A Sea Change Moment?
Tomorrow begins Global Climate Strike Week, led by young people to demand urgent action to address the climate emergency. What many hope will be a sea change moment in the struggle to mobilize a real response to this existential threat had a humble start a year ago when a young Swedish student, Greta Thunberg, began spending her Fridays protesting in front of the Swedish Parliament. Inspired by Greta’s example—and her blunt, uncompromising stance—millions of students have since joined her in the “Fridays for the Future” movement. This week is an opportunity for the rest of us to participate.

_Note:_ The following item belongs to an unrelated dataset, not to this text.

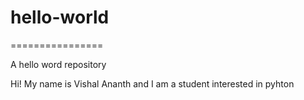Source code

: # hello-world
================

A hello word repository

Hi! My name is Vishal Ananth and I am a student interested in pyhton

I will be out on the streets tomorrow and the following Friday in my hometown, and I’ll be joining a number of other activities planned locally over the coming week. PCI is supporting our staff to actively participate in the various communities where they live. We’d like to encourage you to do the same. Visit the Climate Strike website to find activities near you.
I’ll be honest, I’m not much of a protester. But if nothing else, this week presents an opportunity to show younger generations—who will be dealing disproportionately, and unfairly, with the consequences of previous generations’ profligate burning of fossil fuels—that we hear and see them, and support them to take agency.
That said, we will utterly fail them (not to mention future generations and the millions of species who have equal rights to a livable planet) if we simply go back to life-as-usual come October.
This crisis is, quite simply, wicked. As a member of the Post Carbon Institute/resilience.org extended family, you understand that the climate emergency is one of a broader, more complex set of crises that will force an almost unimaginable set of changes to virtually every aspect of modern life — whether we make those changes proactively or are dragged there.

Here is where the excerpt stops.